Given #f(x) = -7x^2(2x-3)(x^2+1)# how do you determine the following?

a) The degree of #f(x)#.
b) The leading coefficient.
c) The maximum possible number of turning points.
d) The real zeros of #f(x)#.
e) The end behaviour of #f(x)# as #x->-oo#
f) The end behaviour of #f(x)# as #x->oo#

1 Answer
Aug 12, 2017

Answer:

a) #" "5#
b) #" "-14#
c) #" "4#
d) #" "0# of multiplicity #2#, #3/2# of multiplicity #1#
e) #" "f(x)->oo# as #x->-oo#
f) #" "f(x)->-oo# as #x->oo#

Explanation:

Given:

#f(x) = -7x^2(2x-3)(x^2+1)#

It is not too arduous to multiply out #f(x)# fully, but we do not need to in order to answer all of the questions.
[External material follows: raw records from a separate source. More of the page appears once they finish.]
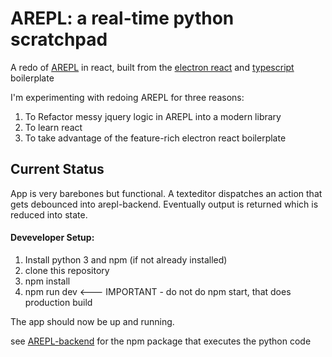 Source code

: # AREPL: a real-time python scratchpad 

A redo of [AREPL](https://github.com/Almenon/arepl) in react, built from the [electron react](https://github.com/chentsulin/electron-react-boilerplate) and [typescript](https://github.com/ManuKle/electron-react-typescript-boilerplate) boilerplate

I'm experimenting with redoing AREPL for three reasons:
1. To Refactor messy jquery logic in AREPL into a modern library
2. To learn react
3. To take advantage of the feature-rich electron react boilerplate

## Current Status

App is very barebones but functional. A texteditor dispatches an action that gets debounced into arepl-backend.  Eventually output is returned which is reduced into state.

#### Deveveloper Setup:

1. Install python 3 and npm (if not already installed)
2. clone this repository
3. npm install
5. npm run dev <--- IMPORTANT - do not do npm start, that does production build

The app should now be up and running.

see [AREPL-backend](https://github.com/Almenon/AREPL-backend) for the npm package that executes the python code
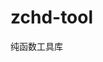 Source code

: <!--
 * @Author: youfanrong 737064439@qq.com
 * @Description: 
 * @Date: 2023-11-21 15:13:31
 * @LastEditors: youfanrong 737064439@qq.com
 * @LastEditTime: 2023-11-24 14:46:54
-->
# zchd-tool
纯函数工具库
In particular, note that the term of highest degree in #f(x)# comes from multiplying:

#-7x^2(2x)(x^2) = -14x^5#

a) The degree of #f# is the highest degree of any term, i.e. the degree of #-14x^5#, which is #5#. It is a quintic.

b) The leading coefficient is the coefficient of this term, namely #-14#.

c) A polynomial of degree #n > 0# has at most #n - 1# turning points. So our quintic has at most #4# turning points.

d) The real zeros of a polynomial correspond to its linear factors. In our example #f(x)# has linear factors #x#, #x# and #(2x-3)#, corresponding to real zeros #0#, #0# and #3/2#. The quadratic factor #(x^2+1)# will be non-zero for any real value of #x#, since #x^2 >= 0# for any real value of #x#. The coincident zeros for #x=0# are described by saying that #f(x)# has a zero at #x=0# of multiplicity #2#. The zero at #x=3/2# has multiplicity #1#.

e) As #x->-oo#, the behaviour of #f# is determined by the leading term #-14x^5#, which becomes much larger faster than the other terms. Since this term is of odd degree and the coefficient is negative (#-14 < 0#), #f(x)->oo# as #x->-oo#.

f) As #x->oo#, the behaviour of #f# is dominated by the term of highest degree #-14x^5#, which becomes large and negative. So #f(x)->-oo# as #x->oo#.